The Guinean woman whispers an apology in French. Faten waves her hand, says that it’s okay, says she understands. Soon the little boat reeks of vomit. Murad tucks his nose inside his turtleneck. It smells of soap and mint and it keeps out the stench, but within minutes the putrid smell penetrates the shield anyway. Now Halima sits up and exhales loudly, her children still huddling next to her. Rahal glares at her, tells her to hunch down to keep the boat balanced.

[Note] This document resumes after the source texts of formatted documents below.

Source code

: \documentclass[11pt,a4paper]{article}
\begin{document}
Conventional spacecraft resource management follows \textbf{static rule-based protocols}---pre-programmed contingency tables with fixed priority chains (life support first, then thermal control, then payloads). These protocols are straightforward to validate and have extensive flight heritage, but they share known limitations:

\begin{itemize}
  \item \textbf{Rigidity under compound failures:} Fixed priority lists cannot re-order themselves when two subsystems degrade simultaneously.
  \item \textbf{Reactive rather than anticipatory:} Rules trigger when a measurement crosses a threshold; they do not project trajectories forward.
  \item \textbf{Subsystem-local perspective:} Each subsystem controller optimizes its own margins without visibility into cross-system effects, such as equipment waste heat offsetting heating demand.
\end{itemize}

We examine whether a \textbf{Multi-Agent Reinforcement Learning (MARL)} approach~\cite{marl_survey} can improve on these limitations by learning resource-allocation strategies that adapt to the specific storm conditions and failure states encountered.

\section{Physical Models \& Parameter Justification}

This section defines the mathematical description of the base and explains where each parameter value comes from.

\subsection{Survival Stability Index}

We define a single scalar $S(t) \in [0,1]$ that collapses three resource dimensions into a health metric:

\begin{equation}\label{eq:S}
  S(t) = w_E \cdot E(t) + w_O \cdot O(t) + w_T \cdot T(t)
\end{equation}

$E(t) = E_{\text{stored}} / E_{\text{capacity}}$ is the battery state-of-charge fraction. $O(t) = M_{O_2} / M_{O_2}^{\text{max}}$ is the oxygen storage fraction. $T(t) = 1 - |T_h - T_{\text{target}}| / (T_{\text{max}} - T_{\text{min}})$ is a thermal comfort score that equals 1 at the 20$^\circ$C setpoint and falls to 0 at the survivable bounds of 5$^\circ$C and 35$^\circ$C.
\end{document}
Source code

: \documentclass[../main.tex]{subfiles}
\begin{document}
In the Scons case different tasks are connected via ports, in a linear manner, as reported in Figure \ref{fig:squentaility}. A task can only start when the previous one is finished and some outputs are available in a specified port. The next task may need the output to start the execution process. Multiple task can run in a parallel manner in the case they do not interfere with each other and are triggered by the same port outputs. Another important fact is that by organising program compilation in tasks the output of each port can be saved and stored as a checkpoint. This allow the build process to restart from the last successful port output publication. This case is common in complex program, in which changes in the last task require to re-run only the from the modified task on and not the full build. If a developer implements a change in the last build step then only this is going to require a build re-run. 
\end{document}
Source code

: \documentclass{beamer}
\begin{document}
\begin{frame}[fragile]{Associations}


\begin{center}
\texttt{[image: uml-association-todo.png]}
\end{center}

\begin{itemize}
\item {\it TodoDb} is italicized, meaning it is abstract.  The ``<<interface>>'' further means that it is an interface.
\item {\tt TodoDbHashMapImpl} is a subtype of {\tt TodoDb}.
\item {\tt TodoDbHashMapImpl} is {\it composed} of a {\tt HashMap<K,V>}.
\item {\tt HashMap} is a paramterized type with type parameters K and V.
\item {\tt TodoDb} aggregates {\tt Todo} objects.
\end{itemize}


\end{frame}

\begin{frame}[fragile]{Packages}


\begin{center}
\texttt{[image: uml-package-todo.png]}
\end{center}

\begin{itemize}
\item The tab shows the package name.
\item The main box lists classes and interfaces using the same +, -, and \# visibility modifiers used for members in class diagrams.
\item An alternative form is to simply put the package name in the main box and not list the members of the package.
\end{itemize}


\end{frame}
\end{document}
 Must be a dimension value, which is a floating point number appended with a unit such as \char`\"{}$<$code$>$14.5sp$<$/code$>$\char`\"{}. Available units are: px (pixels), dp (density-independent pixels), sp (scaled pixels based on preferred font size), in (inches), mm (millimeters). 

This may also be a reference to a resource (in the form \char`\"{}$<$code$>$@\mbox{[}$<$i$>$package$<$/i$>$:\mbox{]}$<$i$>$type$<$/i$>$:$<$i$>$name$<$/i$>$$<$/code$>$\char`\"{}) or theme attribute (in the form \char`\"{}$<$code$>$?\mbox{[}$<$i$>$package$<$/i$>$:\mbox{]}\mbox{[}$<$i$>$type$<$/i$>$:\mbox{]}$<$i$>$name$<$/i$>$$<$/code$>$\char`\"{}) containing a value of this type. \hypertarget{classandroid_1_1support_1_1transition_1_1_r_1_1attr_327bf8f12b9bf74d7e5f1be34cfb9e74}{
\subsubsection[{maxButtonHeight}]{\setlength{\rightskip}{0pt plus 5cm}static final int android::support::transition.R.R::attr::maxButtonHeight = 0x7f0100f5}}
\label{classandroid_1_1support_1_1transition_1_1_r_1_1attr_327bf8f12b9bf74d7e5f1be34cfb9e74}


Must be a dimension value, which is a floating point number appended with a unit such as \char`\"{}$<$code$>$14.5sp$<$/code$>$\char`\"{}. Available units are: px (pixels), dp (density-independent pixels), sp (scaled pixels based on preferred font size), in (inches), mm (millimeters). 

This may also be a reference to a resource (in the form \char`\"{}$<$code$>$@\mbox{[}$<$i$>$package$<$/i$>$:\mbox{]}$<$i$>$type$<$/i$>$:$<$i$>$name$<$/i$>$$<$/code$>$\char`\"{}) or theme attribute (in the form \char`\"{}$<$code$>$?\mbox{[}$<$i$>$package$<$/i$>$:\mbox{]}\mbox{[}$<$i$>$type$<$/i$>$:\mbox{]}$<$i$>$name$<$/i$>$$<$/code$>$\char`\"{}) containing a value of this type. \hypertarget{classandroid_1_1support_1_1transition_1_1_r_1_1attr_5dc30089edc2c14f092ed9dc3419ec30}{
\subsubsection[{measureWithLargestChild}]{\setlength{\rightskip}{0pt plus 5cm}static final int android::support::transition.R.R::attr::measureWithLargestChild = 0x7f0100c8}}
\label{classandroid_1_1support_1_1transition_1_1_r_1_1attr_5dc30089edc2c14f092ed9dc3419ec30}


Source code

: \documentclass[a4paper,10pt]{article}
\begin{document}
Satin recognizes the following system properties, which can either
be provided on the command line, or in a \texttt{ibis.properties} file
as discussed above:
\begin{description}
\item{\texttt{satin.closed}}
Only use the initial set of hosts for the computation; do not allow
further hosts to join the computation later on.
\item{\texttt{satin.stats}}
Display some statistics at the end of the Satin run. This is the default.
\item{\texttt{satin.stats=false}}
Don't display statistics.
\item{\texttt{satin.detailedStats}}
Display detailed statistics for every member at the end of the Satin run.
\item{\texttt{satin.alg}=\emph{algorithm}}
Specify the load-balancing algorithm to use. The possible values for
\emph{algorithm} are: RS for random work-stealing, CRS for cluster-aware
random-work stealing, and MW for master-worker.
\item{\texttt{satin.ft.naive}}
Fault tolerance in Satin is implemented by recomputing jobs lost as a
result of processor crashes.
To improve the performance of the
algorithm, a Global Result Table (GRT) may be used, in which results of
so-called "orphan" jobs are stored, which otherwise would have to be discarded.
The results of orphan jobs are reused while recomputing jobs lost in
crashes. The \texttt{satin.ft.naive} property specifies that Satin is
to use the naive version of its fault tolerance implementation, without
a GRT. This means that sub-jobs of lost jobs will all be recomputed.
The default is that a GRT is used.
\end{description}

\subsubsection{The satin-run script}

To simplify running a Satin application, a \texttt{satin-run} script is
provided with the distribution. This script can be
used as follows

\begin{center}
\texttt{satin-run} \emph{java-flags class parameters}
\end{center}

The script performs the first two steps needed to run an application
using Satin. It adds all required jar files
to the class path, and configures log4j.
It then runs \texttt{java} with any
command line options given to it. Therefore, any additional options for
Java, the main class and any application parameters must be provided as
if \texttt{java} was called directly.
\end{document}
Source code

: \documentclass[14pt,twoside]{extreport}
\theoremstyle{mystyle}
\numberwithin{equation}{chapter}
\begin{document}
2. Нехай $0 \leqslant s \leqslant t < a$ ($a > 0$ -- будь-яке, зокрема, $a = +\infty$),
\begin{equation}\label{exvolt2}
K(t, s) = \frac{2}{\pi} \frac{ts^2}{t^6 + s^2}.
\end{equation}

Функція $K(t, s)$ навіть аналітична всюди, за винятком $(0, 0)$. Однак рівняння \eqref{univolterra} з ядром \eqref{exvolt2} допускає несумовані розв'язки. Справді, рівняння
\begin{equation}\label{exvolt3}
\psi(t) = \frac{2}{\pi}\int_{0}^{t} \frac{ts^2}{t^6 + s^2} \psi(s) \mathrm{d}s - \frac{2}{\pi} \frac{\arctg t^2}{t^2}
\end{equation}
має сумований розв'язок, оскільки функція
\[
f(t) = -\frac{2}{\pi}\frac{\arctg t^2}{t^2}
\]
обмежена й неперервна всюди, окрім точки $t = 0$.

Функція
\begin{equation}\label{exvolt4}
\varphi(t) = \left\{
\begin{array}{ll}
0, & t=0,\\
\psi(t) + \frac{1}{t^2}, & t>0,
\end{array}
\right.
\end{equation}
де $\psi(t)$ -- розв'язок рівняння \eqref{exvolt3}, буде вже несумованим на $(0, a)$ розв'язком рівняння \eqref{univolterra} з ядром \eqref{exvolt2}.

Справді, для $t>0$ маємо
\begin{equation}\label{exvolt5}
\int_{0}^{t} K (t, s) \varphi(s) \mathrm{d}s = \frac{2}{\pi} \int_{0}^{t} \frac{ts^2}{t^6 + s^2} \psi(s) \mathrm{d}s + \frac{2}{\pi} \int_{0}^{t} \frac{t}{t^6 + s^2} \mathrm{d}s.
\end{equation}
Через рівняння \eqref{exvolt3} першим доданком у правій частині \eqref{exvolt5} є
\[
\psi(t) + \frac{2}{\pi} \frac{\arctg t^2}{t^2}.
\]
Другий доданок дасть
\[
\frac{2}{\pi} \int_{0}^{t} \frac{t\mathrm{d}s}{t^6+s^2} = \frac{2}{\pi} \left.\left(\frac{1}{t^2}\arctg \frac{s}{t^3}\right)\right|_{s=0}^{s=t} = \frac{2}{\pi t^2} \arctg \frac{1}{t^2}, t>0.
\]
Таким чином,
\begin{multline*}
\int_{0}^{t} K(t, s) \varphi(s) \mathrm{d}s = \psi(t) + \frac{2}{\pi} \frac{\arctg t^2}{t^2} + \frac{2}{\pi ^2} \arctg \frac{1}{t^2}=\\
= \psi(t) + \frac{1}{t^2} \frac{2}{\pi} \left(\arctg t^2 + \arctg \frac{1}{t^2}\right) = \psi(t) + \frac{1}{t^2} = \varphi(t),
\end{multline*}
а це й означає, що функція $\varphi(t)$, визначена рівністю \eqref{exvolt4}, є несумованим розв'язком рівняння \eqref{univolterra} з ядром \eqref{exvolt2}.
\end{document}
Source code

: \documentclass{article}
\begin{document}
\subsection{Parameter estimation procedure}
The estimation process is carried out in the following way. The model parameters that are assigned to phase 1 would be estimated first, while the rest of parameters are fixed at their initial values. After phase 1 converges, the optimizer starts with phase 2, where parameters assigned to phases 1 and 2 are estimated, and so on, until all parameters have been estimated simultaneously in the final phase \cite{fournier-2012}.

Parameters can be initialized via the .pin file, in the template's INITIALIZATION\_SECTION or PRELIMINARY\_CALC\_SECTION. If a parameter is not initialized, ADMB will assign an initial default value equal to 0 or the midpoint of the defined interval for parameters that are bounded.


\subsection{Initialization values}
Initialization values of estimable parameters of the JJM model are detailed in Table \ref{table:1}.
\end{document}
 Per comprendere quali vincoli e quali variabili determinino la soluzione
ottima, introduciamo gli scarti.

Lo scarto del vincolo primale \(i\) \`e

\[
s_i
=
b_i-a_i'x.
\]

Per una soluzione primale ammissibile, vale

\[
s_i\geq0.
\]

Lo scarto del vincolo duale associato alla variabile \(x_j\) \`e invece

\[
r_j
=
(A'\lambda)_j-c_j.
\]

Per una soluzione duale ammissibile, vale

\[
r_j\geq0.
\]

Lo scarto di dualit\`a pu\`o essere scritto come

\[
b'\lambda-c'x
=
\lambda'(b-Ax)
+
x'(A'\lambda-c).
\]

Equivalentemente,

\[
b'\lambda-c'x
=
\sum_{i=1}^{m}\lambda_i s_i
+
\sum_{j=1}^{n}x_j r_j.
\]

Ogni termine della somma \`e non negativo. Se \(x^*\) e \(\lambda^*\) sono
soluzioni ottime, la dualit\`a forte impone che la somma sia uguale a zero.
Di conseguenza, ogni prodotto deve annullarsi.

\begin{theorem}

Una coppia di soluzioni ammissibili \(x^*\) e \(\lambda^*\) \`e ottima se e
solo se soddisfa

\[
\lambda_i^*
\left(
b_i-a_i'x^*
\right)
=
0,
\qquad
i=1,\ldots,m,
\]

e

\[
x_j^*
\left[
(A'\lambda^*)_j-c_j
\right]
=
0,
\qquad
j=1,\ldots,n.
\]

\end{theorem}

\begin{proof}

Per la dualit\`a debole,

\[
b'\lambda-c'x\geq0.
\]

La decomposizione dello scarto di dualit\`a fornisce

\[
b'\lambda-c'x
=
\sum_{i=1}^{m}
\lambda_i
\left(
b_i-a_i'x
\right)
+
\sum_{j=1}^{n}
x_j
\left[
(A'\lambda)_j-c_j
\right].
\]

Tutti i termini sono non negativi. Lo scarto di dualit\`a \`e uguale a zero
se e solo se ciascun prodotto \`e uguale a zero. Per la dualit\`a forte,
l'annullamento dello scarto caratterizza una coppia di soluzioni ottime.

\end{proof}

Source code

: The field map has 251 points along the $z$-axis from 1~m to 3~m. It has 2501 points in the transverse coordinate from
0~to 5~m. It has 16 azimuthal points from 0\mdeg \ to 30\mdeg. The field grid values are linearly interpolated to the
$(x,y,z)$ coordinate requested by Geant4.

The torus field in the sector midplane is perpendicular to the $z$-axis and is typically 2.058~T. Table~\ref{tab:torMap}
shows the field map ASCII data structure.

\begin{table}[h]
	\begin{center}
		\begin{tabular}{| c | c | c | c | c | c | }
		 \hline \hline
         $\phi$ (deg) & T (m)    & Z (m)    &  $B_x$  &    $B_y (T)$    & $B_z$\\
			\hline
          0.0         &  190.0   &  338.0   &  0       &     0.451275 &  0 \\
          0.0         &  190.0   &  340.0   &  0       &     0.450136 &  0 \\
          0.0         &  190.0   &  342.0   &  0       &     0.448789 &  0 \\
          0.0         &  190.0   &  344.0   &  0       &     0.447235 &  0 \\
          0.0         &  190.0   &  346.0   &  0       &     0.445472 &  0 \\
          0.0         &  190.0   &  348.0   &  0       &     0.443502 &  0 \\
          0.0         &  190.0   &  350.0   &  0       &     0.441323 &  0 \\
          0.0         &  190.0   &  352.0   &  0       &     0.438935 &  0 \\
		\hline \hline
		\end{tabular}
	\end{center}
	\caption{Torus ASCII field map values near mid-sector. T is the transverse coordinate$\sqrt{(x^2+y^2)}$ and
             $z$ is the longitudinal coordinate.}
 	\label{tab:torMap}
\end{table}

“Leave her alone,” Murad says.
Halima turns to him and smiles for the first time. He wonders what her plans are, whether she’s meeting a husband or a brother there or if she’ll end up cleaning houses or working in the fields. He thinks about some of the illegals who, instead of going on a boat, try to sneak in on vegetable trucks headed from Morocco to Spain. Last year the Guardia Civil intercepted a tomato truck in Algeciras and found the bodies of three illegals, dead from asphyxiation, lying on the crates. At least on a boat there is no chance of that happening. He tries to think of something else, something to chase away the memory of the picture he saw in the paper.